Addressing each of these components will become another step to building your own successful data strategy and gathering benefits from it.

How to Build a Clinical Trial Data Strategy

Identify and Evaluate: Standards and Strategies

Once you have determined where you are and where you want to be, you can identify the gaps and evaluate the solutions that will help you achieve your ideal data strategy.

This means working on the same eight components on which you worked during the previous step, but now implementing the planned actions:

  • SOPs/Guidelines – develop a list of what’s missing from your set. In the context of data strategy, these will most likely be related to data, but you may find that you have some other related SOPs that need some updating.
  • CRF Pages/Forms – develop your templates to CDASH if you aren’t already doing so.
  • Transfer Requirements – set the benchmarks for frequency and format as well as the transfer method.
  • Data Checks and Reconciliation – consider both standard data source and minimum required for ad-hoc data sources.
  • Data Integration and Conversion – decide timelines and/or decision points to manage on a single study basis as well as on a program basis.
  • Documentation – decide which documents you want standardized, make a list of which templates need to be developed, and define a priority list.
  • Reporting – develop a set of templates for all of your tables, figures, and listings.
  • Storage and Access – identify your preferred storage location – this can either be in-house or with a partner vendor.

Create and Implement: Your Clinical Trial Data Strategy

Once you have defined the missing parts of each component and evaluated what additional items need to be put in place, you can create and implement your data strategy. Since you know everything that is missing, you can assess which components you can address on your own, and for which you will need support.
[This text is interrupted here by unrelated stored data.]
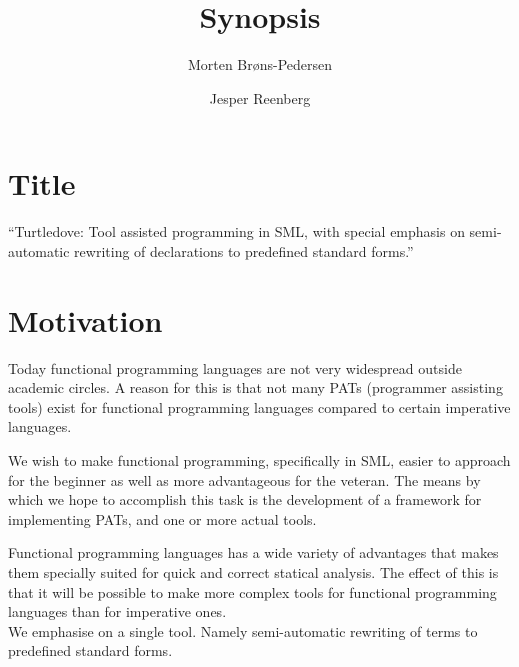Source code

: \documentclass[a4paper,oneside]{memoir}
\author{Morten Brøns-Pedersen \and Jesper Reenberg}
\title{Synopsis}
\begin{document}
\maketitle


\section{Title}
``Turtledove: Tool assisted programming in SML, with special emphasis on semi-automatic rewriting of
declarations to predefined standard forms.''

\section{Motivation}
Today functional programming languages are not very widespread outside academic circles. A reason
for this is that not many PATs (programmer assisting tools) exist for functional programming languages
compared to certain imperative languages.

We wish to make functional programming, specifically in SML, easier to approach for the beginner as
well as more advantageous for the veteran. The means by which we hope to accomplish this task is the
development of a framework for implementing PATs, and one or more actual
tools.

Functional programming languages has a wide variety of advantages that makes them specially suited
for quick and correct statical analysis. The effect of this is that it will be possible to make more
complex tools for functional programming languages than for imperative ones.
\\

We emphasise on a single tool. Namely semi-automatic rewriting of terms to predefined standard
forms. 
\end{document}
If you need support, you can find a specialized data vendor who can consult with you on any individual component or develop and implement the entire strategy with you.

It is important to set timelines and owners for each stage of the process so that you can move purposely and efficiently through the development process. Finally, after your strategy is complete, you can sit back and relax and watch your data manage itself (not quite – but close!).

The last component of any effective data strategy is the creation of a system for continuous oversight and management. This is a crucial step to ensure ongoing adherence to the strategy as well as continued acceptability of the standards you have put in place.